3. **Variance and Outliers:** Mixtral 8x7B Instruct (c) displays the most significant variance and the most pronounced outlier behavior, especially the cluster of high outliers at Depth 2. LLaMA 2 and Mistral show fewer, more isolated outliers.

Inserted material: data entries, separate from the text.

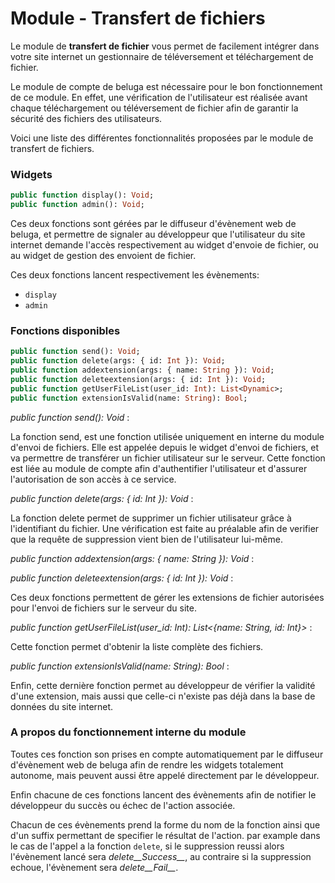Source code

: Module - Transfert de fichiers
==============================

Le module de __transfert de fichier__ vous permet de facilement intégrer dans votre site internet un gestionnaire de téléversement et téléchargement de fichier.

Le module de compte de beluga est nécessaire pour le bon fonctionnement de ce module. En effet, une vérification de l'utilisateur est réalisée avant chaque téléchargement ou téléversement de fichier afin de garantir la sécurité des fichiers des utilisateurs.


Voici une liste des différentes fonctionnalités proposées par le module de transfert de fichiers.

### Widgets

```Haxe
public function display(): Void;
public function admin(): Void;
```

Ces deux fonctions sont gérées par le diffuseur d'évènement web de beluga, et permettre de signaler au développeur que l'utilisateur du site internet demande l'accès respectivement au widget d'envoie de fichier, ou au widget de gestion des envoient de fichier.

Ces deux fonctions lancent respectivement les évènements:

* `display`
* `admin`


### Fonctions disponibles

```Haxe
public function send(): Void;
public function delete(args: { id: Int }): Void;
public function addextension(args: { name: String }): Void;
public function deleteextension(args: { id: Int }): Void;
public function getUserFileList(user_id: Int): List<Dynamic>;
public function extensionIsValid(name: String): Bool;
```

*public function send(): Void* :

La fonction send, est une fonction utilisée uniquement en interne du module d'envoi de fichiers.
Elle est appelée depuis le widget d'envoi de fichiers, et va permettre de transférer un fichier utilisateur sur le serveur. Cette fonction est liée au module de compte afin d'authentifier l'utilisateur et d'assurer l'autorisation de son accès à ce service.

*public function delete(args: { id: Int }): Void* :

La fonction delete permet de supprimer un fichier utilisateur grâce à l'identifiant du fichier. Une vérification est faite au préalable afin de verifier que la requête de suppression vient bien de l'utilisateur lui-même.

*public function addextension(args: { name: String }): Void* :

*public function deleteextension(args: { id: Int }): Void* :

Ces deux fonctions permettent de gérer les extensions de fichier autorisées pour l'envoi de fichiers sur le serveur du site.

*public function getUserFileList(user_id: Int): List<{name: String, id: Int}>* :

Cette fonction permet d'obtenir la liste complète des fichiers.

*public function extensionIsValid(name: String): Bool* :

Enfin, cette dernière fonction permet au développeur de vérifier la validité d'une extension, mais aussi que celle-ci n'existe pas déjà dans la base de données du site internet.


### A propos du fonctionnement interne du module

Toutes ces fonction son prises en compte automatiquement par le diffuseur d'évènement web de beluga afin de rendre les widgets totalement autonome, mais peuvent aussi être appelé directement par le développeur.

Enfin chacune de ces fonctions lancent des évènements afin de notifier le développeur du succès ou échec de l'action associée.

Chacun de ces évènements prend la forme du nom de la fonction ainsi que d'un suffix permettant de specifier le résultat de l'action. par example dans le cas de l'appel a la fonction `delete`, si le suppression reussi alors l'évènement lancé sera *delete__Success__*, au contraire si la suppression echoue, l'évènement sera *delete__Fail__*.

4. **Spread:** The interquartile range (box height) is relatively consistent across depths within each model, suggesting the central 50% of the data has a stable spread, even as the median shifts.
### Interpretation
The "Depthwise Average MIN-K%" metric appears to measure some property of model activations or performance that improves (increases) with network depth. The consistent upward trend across all three models suggests this is a fundamental characteristic related to how information is processed or refined in deeper layers of these transformer-based language models.

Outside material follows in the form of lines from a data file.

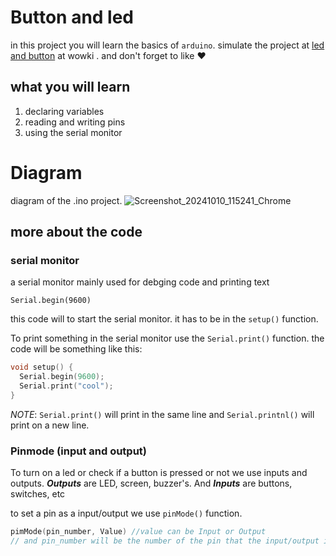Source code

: # Button and led

in this project you will learn the basics of `arduino`.
simulate the project at [led and button](https://wokwi.com/projects/411336385024901121) at wowki .
and don't forget to like ❤️



## what you will learn 
1. declaring variables
2. reading and writing pins
3. using the serial monitor

# Diagram
diagram of the .ino project.
![Screenshot_20241010_115241_Chrome](https://github.com/user-attachments/assets/6bb95536-b864-4568-97d8-5654944a87fb)

## more about the code 

### serial monitor
a serial monitor mainly used for debging code and printing text



```
Serial.begin(9600)
```
this code will to start the serial monitor. it has to be in the
`setup()` function. 


To print something in the serial monitor use the `Serial.print()` function.
the code will be something like this:

``` cpp
void setup() {
  Serial.begin(9600);
  Serial.print("cool");
}
```

_*NOTE*_: `Serial.print()` will print in the same line and `Serial.printnl()` will print on a new line.




### Pinmode (input and output)
To turn on a led or check if a button is pressed or not we use inputs and outputs. ***Outputs*** are LED, screen, buzzer's. And ***Inputs*** are buttons, switches, etc

to set a pin as a input/output we use `pinMode()` function.
```cpp
pimMode(pin_number, Value) //value can be Input or Output
// and pin_number will be the number of the pin that the input/output is plugged into
```


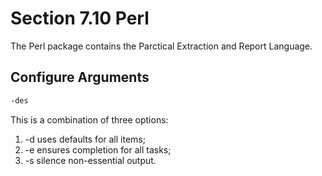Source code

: # Section 7.10 Perl

The Perl package contains the Parctical Extraction and Report Language.

## Configure Arguments
```bash
-des
```
This is a combination of three options:
1. -d uses defaults for all items;
2. -e ensures completion for all tasks;
3. -s silence non-essential output.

The differences between models are noteworthy. LLaMA 2's higher overall values might indicate a different internal scaling or a stronger effect at each depth. The high variance and outliers in Mixtral, a Mixture-of-Experts model, could reflect the specialized routing of tokens to different expert sub-networks, leading to more diverse activation patterns at certain depths (like Depth 2), which manifests as a wider spread and more extreme values in the metric.

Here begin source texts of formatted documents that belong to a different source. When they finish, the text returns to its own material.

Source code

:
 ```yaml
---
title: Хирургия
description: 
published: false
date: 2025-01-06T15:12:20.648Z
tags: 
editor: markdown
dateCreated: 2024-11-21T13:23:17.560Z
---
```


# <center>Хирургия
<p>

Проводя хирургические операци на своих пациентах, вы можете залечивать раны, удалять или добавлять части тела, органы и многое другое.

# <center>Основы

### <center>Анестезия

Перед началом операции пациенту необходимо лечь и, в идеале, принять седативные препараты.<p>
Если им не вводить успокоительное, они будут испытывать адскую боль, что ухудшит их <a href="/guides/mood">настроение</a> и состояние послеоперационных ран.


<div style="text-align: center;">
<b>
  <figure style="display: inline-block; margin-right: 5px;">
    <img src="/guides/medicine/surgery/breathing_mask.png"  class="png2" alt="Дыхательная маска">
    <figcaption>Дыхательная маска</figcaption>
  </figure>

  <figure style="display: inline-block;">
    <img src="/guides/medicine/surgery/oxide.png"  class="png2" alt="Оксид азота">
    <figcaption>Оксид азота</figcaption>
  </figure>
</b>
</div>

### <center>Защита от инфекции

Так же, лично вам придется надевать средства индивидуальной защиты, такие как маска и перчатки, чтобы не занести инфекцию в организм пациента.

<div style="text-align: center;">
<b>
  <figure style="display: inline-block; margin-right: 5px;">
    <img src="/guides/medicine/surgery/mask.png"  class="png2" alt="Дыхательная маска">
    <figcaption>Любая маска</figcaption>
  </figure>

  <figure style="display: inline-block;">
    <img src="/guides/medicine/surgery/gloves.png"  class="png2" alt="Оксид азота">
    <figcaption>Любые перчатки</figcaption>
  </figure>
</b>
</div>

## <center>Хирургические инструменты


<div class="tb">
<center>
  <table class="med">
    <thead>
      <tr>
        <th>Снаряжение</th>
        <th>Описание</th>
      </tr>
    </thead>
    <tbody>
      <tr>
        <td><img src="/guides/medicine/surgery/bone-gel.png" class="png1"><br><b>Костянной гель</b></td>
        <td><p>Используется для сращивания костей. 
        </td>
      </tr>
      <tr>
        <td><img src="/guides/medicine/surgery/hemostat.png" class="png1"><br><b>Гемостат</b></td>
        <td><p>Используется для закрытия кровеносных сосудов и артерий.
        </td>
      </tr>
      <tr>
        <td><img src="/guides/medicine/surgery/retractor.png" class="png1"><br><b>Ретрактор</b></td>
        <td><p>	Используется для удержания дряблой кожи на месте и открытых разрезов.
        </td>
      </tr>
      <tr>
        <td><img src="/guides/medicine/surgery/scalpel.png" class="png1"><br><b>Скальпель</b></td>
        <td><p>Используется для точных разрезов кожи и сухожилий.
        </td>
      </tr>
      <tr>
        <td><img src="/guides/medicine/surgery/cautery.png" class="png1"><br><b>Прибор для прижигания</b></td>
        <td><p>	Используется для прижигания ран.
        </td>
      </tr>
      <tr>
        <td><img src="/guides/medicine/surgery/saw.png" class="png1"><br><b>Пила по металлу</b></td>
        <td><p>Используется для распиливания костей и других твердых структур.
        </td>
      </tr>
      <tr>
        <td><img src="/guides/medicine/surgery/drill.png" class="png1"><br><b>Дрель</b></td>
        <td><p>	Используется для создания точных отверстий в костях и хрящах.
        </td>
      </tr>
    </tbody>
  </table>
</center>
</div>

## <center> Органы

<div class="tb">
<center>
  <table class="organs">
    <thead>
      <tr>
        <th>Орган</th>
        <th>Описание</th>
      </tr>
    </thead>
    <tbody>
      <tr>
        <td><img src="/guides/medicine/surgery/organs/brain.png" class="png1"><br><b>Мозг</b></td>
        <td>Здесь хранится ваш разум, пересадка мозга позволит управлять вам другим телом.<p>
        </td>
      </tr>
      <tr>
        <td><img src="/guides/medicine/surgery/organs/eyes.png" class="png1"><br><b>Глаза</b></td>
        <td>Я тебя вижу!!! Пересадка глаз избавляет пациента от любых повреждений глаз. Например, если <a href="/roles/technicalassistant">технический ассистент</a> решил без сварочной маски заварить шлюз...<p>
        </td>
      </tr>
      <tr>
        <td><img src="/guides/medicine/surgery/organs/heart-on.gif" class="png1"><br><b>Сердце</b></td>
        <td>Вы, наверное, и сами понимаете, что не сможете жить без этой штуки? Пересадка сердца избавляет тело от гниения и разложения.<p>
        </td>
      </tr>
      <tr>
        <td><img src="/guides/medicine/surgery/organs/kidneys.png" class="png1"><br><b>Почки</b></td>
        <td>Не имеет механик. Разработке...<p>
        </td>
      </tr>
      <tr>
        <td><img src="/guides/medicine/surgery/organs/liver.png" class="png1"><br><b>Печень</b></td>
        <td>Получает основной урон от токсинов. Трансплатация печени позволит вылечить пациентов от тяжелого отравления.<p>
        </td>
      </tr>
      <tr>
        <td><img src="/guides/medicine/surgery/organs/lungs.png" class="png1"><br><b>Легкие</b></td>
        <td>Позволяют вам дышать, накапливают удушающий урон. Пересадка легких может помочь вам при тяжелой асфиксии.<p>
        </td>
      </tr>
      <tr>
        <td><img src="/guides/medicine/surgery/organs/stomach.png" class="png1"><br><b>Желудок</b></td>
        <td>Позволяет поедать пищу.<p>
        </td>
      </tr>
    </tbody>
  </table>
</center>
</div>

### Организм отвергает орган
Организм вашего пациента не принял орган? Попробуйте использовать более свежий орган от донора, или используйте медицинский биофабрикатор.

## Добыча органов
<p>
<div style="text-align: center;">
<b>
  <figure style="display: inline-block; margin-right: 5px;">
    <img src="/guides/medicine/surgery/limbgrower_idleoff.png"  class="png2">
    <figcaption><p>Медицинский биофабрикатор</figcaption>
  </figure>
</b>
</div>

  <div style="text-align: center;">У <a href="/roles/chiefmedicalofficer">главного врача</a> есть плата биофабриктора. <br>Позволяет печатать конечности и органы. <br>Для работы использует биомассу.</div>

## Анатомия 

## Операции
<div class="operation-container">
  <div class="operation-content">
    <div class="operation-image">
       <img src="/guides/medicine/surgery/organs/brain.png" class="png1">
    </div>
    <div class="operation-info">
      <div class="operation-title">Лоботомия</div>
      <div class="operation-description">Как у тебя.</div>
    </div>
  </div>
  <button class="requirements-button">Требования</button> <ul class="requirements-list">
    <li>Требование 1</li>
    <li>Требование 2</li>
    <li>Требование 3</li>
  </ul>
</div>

This analysis suggests that depth is a critical factor for the MIN-K% metric. The presence of outliers, particularly in the MoE model, indicates that while the general trend is upward, individual data points (likely corresponding to specific tokens or sequences) can behave very differently, highlighting the complexity and non-uniformity of internal model computations.